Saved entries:
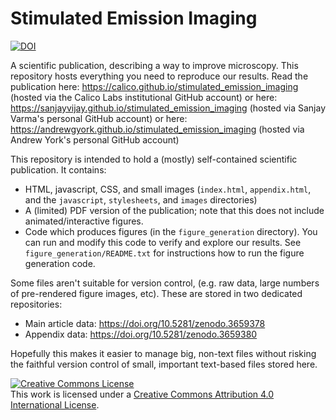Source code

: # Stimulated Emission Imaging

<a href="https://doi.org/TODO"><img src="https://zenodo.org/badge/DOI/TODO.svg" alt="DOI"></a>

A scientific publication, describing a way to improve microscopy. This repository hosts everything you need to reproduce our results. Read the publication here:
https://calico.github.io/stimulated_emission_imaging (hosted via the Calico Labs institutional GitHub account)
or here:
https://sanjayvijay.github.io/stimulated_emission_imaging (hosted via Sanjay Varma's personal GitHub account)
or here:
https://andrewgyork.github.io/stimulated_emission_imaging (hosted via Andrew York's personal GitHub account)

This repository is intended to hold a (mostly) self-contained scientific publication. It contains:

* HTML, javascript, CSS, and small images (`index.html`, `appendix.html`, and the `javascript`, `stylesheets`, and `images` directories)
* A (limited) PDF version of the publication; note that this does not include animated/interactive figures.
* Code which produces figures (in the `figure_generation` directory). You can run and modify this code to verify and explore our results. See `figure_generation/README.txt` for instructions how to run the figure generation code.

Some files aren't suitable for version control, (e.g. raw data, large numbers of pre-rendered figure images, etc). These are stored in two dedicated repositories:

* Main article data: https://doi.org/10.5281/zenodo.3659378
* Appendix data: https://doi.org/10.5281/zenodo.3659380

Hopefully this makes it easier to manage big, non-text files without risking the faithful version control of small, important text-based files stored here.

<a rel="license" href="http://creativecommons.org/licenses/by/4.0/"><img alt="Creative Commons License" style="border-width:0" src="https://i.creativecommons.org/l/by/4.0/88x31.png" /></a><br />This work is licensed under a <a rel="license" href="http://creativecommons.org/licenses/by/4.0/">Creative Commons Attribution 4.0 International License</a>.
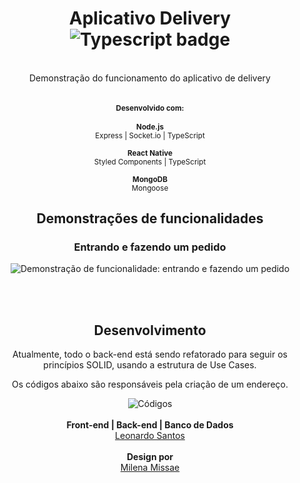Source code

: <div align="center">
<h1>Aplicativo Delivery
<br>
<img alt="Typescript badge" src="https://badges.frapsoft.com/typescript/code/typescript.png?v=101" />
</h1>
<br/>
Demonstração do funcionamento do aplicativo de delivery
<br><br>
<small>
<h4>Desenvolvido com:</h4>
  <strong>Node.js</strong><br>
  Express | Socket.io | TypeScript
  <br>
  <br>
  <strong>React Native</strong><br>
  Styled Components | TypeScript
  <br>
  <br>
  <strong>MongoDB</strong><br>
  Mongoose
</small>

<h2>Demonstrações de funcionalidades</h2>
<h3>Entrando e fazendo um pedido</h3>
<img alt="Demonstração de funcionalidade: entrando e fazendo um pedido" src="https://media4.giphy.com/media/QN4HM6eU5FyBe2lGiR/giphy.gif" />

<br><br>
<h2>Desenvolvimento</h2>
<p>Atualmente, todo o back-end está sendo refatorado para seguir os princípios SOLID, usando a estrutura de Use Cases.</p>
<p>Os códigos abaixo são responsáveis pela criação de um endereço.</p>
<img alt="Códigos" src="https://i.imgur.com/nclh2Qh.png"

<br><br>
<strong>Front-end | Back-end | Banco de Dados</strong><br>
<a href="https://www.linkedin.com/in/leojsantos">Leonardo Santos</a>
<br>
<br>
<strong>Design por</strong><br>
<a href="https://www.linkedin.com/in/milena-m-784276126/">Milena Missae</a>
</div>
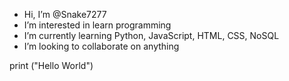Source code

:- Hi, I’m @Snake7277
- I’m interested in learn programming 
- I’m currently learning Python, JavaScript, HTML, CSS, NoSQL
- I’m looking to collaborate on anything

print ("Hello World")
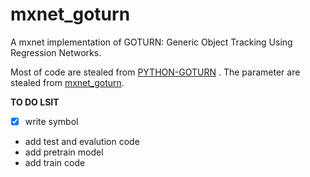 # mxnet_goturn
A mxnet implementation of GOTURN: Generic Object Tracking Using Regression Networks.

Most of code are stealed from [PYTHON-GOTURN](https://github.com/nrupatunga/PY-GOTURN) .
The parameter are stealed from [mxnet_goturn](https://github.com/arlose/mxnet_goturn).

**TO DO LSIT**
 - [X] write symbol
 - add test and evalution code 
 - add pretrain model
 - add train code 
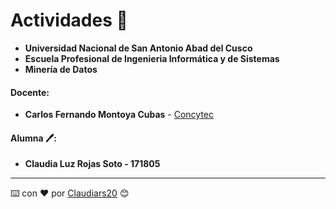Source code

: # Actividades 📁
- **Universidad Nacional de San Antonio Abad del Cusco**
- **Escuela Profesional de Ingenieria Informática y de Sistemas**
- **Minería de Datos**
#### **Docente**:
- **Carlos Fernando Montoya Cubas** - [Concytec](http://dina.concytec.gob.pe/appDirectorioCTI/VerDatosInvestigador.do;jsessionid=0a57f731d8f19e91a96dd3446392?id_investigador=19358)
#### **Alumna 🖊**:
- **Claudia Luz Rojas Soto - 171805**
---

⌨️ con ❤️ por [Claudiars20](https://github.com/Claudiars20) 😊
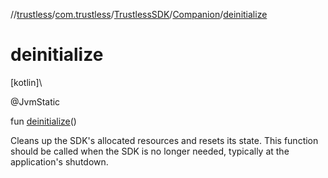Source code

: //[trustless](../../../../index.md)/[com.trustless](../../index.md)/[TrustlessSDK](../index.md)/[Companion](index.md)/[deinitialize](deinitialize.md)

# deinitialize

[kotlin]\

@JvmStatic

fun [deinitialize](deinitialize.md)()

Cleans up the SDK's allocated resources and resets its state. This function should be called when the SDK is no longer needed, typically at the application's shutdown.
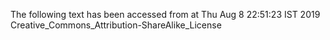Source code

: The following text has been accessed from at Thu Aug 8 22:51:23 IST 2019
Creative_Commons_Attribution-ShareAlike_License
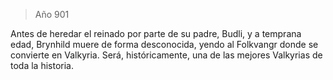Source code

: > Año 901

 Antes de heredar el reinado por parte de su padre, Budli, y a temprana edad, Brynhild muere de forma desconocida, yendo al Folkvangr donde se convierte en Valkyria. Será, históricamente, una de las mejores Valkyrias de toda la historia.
* * *
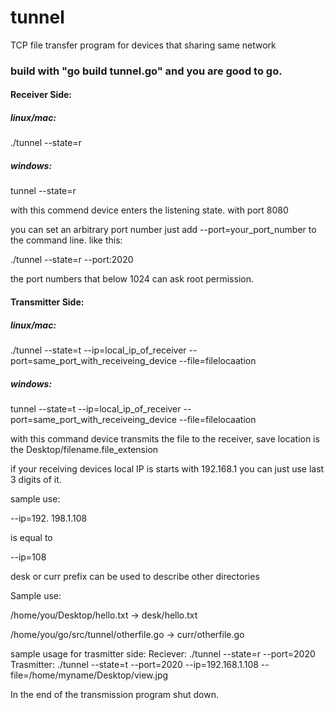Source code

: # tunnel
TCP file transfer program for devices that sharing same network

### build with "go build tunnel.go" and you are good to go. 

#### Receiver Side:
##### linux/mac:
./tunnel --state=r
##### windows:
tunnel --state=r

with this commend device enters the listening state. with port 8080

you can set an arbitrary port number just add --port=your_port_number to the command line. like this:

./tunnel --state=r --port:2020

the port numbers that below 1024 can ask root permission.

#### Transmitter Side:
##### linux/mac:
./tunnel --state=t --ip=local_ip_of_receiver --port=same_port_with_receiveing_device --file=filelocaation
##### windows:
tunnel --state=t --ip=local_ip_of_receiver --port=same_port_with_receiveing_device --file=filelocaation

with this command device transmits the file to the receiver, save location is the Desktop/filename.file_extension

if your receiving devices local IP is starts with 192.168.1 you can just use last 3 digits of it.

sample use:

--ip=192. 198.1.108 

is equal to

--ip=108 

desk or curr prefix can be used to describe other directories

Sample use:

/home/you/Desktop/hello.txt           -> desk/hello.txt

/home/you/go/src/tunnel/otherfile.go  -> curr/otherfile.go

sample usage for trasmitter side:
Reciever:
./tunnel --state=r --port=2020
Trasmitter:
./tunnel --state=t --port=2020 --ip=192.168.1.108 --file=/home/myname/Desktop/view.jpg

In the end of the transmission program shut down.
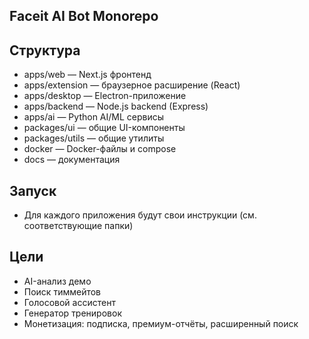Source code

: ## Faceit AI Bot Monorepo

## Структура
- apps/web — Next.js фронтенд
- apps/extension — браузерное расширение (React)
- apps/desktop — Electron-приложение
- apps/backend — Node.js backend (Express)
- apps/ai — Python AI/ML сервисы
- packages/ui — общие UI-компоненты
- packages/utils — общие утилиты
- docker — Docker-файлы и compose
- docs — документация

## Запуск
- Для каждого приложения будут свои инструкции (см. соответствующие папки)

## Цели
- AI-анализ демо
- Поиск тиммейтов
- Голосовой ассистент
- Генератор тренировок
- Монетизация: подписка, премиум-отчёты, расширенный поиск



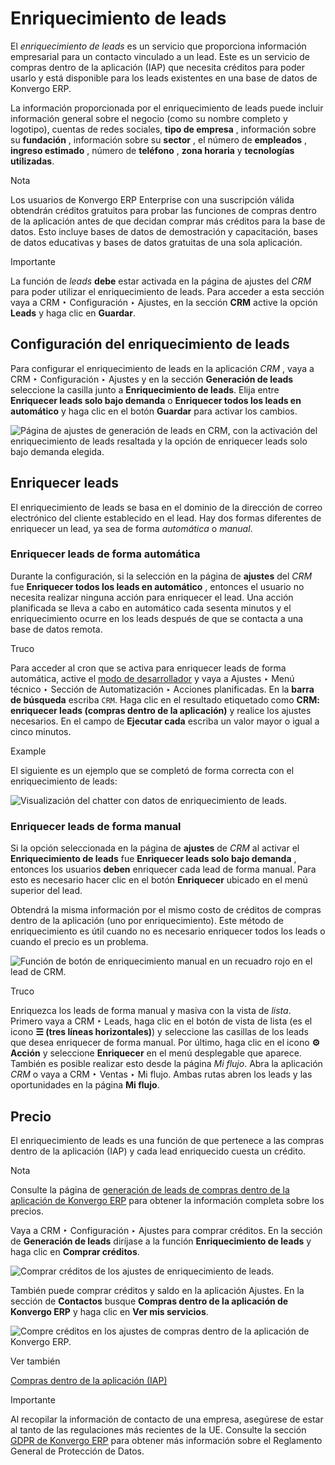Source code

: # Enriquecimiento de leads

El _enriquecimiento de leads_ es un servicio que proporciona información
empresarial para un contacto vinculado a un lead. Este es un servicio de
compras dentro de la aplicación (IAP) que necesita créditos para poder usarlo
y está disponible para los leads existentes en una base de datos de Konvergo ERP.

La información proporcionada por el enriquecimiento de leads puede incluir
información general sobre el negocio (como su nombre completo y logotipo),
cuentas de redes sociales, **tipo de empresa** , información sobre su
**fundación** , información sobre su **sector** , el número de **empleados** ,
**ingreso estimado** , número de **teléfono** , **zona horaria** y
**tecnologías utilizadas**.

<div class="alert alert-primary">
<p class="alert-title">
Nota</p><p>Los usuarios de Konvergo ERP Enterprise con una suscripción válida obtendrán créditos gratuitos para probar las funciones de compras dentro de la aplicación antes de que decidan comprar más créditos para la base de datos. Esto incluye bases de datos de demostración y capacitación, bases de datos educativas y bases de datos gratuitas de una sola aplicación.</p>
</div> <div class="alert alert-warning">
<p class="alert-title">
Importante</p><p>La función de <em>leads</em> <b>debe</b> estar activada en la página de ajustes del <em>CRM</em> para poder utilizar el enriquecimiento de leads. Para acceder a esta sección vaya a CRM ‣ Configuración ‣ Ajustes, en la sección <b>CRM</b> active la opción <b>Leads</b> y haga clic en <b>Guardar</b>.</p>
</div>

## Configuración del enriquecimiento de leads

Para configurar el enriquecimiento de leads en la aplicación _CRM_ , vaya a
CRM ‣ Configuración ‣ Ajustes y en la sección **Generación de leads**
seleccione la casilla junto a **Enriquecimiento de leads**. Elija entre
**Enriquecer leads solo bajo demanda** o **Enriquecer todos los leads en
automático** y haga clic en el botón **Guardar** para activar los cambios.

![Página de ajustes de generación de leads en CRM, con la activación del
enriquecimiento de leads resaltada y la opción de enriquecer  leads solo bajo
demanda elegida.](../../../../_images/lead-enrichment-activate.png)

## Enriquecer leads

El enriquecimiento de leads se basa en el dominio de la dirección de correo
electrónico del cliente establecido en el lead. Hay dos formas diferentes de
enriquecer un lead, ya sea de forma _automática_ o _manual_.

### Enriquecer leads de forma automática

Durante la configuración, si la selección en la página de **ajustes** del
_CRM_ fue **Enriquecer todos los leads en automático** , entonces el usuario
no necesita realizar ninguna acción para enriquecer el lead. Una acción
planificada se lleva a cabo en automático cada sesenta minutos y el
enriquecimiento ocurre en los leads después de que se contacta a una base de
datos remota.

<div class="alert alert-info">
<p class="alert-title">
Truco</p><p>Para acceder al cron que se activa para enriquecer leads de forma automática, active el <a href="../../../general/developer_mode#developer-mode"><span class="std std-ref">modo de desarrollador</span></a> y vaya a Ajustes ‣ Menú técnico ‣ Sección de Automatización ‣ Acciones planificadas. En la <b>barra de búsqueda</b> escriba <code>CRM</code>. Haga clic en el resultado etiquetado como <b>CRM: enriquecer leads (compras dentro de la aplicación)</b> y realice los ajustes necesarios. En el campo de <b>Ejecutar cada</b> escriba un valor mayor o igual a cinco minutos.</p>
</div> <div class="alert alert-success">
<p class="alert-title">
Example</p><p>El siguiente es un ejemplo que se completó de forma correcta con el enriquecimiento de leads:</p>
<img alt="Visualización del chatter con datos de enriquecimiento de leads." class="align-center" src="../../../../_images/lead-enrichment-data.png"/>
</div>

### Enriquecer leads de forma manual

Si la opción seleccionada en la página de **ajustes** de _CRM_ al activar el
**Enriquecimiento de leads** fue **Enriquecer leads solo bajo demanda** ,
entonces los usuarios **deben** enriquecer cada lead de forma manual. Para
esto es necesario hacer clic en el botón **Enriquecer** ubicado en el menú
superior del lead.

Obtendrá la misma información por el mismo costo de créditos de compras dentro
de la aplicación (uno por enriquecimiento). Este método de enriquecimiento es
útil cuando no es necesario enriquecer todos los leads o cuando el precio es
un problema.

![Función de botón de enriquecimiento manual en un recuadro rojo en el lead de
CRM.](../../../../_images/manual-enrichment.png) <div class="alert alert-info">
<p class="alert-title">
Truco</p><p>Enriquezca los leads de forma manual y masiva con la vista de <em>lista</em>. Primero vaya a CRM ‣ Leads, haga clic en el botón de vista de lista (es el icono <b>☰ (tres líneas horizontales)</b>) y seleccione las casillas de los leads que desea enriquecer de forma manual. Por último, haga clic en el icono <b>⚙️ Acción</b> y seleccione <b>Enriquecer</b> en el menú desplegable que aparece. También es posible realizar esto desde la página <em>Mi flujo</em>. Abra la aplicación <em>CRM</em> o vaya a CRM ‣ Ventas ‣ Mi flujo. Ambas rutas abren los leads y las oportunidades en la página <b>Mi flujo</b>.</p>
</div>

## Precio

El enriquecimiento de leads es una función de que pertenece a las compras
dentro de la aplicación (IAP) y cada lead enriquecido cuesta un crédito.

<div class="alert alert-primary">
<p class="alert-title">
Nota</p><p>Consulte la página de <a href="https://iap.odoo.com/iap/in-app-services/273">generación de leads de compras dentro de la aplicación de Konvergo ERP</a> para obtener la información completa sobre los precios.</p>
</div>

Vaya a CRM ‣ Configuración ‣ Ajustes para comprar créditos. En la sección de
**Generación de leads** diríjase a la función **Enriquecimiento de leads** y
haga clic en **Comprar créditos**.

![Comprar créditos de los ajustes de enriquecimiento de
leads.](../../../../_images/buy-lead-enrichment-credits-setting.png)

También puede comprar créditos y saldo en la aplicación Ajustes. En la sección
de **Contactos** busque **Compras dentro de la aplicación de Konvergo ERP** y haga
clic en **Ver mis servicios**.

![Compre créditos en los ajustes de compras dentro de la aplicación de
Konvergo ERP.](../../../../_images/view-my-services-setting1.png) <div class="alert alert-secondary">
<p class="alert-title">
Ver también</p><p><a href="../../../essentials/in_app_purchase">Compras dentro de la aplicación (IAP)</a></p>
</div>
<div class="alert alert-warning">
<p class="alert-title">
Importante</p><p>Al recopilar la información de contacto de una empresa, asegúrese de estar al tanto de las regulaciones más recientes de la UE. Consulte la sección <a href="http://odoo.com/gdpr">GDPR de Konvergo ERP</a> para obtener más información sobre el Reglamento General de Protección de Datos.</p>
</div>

- _WORK TASK_
For each line above that includes "version", copy the line.

- _REPLY TO THE TASK_
* A (limited) PDF version of the publication; note that this does not include animated/interactive figures.
Some files aren't suitable for version control, (e.g. raw data, large numbers of pre-rendered figure images, etc). These are stored in two dedicated repositories:
Hopefully this makes it easier to manage big, non-text files without risking the faithful version control of small, important text-based files stored here.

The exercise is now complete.